Schlösser und Burgen Historismus Menschen für Denkmale August 2009

Sitz des Schleswig-Holstein Musik Festivals

Das Palais Rantzau in Lübeck

Lübeck, 9. Juni 2005 in der Parade 1: Elegant gewandete Menschen mit Sektgläsern in der Hand - darunter Senatoren und ein Bürgermeister - und bunte Fahnen, die vorm girlandengeschmückten Haus flattern, deuten auf ein besonderes Ereignis hin. Mittelpunkt der Veranstaltung: in diesem Fall der Veranstaltungsort selbst. Man begeht die feierliche Übergabe des Palais Rantzau an den neuen Nutzer. Für einen angemessenen musikalischen Rahmen des Festprogramms ist gesorgt, denn der neue Nutzer ist das Management des Schleswig-Holstein Musik Festivals.

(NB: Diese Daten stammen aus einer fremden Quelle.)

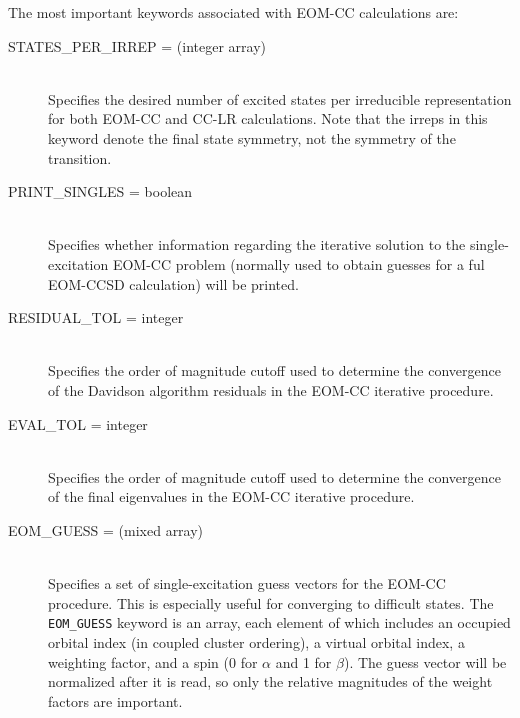 The most important keywords associated with EOM-CC calculations are:
\begin{description}
\item[STATES\_PER\_IRREP = (integer array)]\mbox{}\\
Specifies the desired number of excited states per irreducible representation 
for both EOM-CC and CC-LR calculations.  Note that the irreps in this
keyword denote the final state symmetry, not the symmetry of the transition.  
\item[PRINT\_SINGLES = boolean]\mbox{}\\
Specifies whether information regarding the iterative solution to the
single-excitation EOM-CC problem (normally used to obtain guesses for a
ful EOM-CCSD calculation) will be printed.
\item[RESIDUAL\_TOL = integer]\mbox{}\\
Specifies the order of magnitude cutoff used to determine the convergence of 
the Davidson algorithm residuals in the EOM-CC iterative procedure.
\item[EVAL\_TOL = integer]\mbox{}\\
Specifies the order of magnitude cutoff used to determine the convergence
of the final eigenvalues in the EOM-CC iterative procedure.
\item[EOM\_GUESS = (mixed array)]\mbox{}\\ Specifies a set
of single-excitation guess vectors for the EOM-CC procedure.  This is
especially useful for converging to difficult states.  The {\tt EOM\_GUESS}
keyword is an array, each element of which includes an occupied orbital
index (in coupled cluster ordering), a virtual orbital index, a weighting
factor, and a spin (0 for $\alpha$ and 1 for $\beta$).  The guess vector
will be normalized after it is read, so only the relative magnitudes of the
weight factors are important.
\end{description}

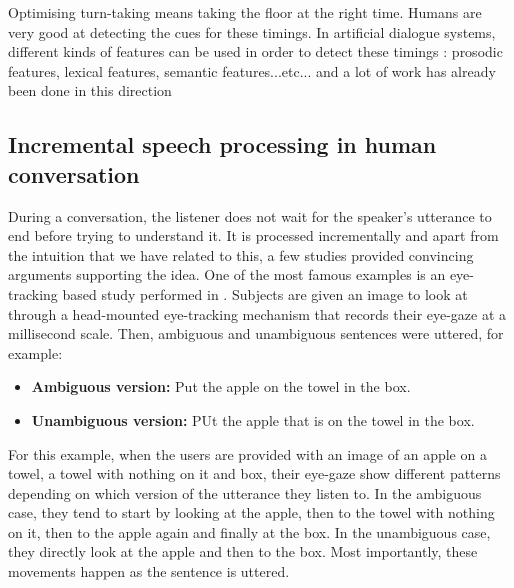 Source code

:         Optimising turn-taking means taking the floor at the right time. Humans are very good at detecting the cues for these timings. In artificial dialogue systems, different kinds of features can be used in order to detect these timings \cite{Gravano2011}: prosodic features, lexical features, semantic features...etc... and a lot of work has already been done in this direction \cite{Meena2013} 
        
				
	\subsection{Incremental speech processing in human conversation}
	

           During a conversation, the listener does not wait for the speaker's utterance to end before trying to understand it. It is processed incrementally and apart from the intuition that we have related to this, a few studies provided convincing arguments supporting the idea. One of the most famous examples is an eye-tracking based study performed in \cite{Tanenhaus1995}. Subjects are given an image to look at through a head-mounted eye-tracking mechanism that records their eye-gaze at a millisecond scale. Then, ambiguous and unambiguous sentences were uttered, for example:

           \begin{itemize}
             \item \textbf{Ambiguous version:} Put the apple on the towel in the box.
             \item \textbf{Unambiguous version:} PUt the apple that is on the towel in the box.
           \end{itemize}

           For this example, when the users are provided with an image of an apple on a towel, a towel with nothing on it and box, their eye-gaze show different patterns depending on which version of the utterance they listen to. In the ambiguous case, they tend to start by looking at the apple, then to the towel with nothing on it, then to the apple again and finally at the box. In the unambiguous case, they directly look at the apple and then to the box. Most importantly, these movements happen as the sentence is uttered.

Das Palais Rantzau: seit Juni 2005 Sitz des Schleswig-Holstein Musik Festivals 
© ML Preiss
Das Palais Rantzau: seit Juni 2005 Sitz des Schleswig-Holstein Musik Festivals

An dem sonnigen Junitag vor vier Jahren strahlten nicht nur blauer Himmel und Sonne, sondern auch alle Beteiligten: Professor Dr. Gottfried Kiesow, Vorstandsvorsitzender der Deutschen Stiftung Denkmalschutz (DSD), und Dr. Robert Knüppel, damaliger Stiftungs-Generalsekretär, waren äußerst zufrieden, denn der Stiftung wurde 2002 das Palais übertragen, und nun hatte die aufwendige Sanierung erfolgreich abgeschlossen werden können.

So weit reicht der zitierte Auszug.